(Stored data)
_ _ _ _ _ _ _

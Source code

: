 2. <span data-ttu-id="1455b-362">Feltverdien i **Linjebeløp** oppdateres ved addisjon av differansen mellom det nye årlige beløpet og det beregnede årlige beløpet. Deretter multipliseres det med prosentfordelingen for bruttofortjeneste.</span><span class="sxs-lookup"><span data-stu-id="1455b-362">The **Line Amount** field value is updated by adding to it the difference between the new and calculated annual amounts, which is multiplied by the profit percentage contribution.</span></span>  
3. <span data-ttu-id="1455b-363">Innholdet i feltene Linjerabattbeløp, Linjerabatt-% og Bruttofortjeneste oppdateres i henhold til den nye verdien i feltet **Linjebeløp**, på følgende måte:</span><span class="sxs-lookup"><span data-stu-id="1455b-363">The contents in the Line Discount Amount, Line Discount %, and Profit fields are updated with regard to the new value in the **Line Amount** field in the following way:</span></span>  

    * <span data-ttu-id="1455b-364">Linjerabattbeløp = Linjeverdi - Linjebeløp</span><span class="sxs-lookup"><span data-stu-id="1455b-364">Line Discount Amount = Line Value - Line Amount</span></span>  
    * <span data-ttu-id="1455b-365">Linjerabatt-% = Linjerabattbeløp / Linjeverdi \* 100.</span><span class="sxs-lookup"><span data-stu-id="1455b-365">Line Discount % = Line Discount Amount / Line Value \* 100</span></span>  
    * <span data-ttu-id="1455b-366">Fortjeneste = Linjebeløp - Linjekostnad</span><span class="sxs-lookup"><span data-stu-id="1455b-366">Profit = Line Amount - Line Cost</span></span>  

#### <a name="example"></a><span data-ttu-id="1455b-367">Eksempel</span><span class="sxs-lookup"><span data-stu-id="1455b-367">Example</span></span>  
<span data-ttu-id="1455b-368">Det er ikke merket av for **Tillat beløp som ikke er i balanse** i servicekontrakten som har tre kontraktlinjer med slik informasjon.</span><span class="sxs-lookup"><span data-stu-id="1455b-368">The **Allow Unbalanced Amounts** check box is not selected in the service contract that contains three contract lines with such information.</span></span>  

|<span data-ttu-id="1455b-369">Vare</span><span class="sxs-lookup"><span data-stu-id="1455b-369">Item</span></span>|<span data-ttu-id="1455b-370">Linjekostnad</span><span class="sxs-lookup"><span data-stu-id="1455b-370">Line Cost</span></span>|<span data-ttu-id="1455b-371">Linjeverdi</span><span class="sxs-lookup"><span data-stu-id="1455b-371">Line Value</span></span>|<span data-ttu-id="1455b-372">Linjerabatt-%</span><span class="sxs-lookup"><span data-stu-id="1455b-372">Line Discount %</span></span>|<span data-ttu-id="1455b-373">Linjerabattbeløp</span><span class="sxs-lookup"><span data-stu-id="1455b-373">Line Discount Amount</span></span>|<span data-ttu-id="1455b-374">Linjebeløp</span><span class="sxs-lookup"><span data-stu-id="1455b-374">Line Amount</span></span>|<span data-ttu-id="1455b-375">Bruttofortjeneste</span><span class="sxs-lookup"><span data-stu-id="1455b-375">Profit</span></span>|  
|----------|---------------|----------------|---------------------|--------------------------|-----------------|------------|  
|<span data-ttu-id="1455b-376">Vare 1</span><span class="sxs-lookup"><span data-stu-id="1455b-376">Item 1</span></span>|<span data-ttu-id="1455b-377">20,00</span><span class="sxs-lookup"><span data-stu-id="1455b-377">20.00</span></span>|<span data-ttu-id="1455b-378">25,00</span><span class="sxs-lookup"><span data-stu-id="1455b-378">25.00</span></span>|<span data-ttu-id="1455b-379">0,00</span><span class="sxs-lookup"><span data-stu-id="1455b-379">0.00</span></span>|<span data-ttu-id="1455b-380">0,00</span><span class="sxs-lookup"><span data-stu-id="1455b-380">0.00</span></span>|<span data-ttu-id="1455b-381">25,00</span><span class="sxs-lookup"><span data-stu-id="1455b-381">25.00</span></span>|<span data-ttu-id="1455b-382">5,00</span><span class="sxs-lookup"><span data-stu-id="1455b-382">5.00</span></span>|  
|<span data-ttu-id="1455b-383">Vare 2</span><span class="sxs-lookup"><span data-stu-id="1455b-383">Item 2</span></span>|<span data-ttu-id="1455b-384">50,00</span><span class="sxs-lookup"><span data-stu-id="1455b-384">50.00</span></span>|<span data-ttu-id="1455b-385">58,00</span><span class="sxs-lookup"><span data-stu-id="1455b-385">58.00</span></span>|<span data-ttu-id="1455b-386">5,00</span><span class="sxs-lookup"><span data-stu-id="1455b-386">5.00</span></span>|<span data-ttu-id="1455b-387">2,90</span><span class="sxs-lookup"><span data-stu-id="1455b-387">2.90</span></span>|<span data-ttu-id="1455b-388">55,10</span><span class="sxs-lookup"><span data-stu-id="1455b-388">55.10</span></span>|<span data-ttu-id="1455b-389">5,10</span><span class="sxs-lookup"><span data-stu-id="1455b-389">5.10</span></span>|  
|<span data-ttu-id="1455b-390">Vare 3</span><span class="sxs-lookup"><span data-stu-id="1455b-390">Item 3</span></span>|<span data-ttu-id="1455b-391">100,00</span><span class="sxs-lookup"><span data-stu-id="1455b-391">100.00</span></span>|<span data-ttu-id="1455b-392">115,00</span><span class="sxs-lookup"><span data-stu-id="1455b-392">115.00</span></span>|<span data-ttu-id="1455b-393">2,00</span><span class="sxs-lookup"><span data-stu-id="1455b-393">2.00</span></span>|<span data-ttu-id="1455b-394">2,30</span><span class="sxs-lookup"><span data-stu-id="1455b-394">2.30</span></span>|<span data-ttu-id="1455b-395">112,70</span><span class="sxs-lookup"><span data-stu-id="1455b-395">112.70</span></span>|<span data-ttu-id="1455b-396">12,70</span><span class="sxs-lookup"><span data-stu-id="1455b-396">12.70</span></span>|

_ _ _ _ _ _ _

Each line of the data in which the string "updated" appears needs to be copied.

Written answer >>
: 2. <span data-ttu-id="1455b-362">Feltverdien i **Linjebeløp** oppdateres ved addisjon av differansen mellom det nye årlige beløpet og det beregnede årlige beløpet. Deretter multipliseres det med prosentfordelingen for bruttofortjeneste.</span><span class="sxs-lookup"><span data-stu-id="1455b-362">The **Line Amount** field value is updated by adding to it the difference between the new and calculated annual amounts, which is multiplied by the profit percentage contribution.</span></span>  
3. <span data-ttu-id="1455b-363">Innholdet i feltene Linjerabattbeløp, Linjerabatt-% og Bruttofortjeneste oppdateres i henhold til den nye verdien i feltet **Linjebeløp**, på følgende måte:</span><span class="sxs-lookup"><span data-stu-id="1455b-363">The contents in the Line Discount Amount, Line Discount %, and Profit fields are updated with regard to the new value in the **Line Amount** field in the following way:</span></span>  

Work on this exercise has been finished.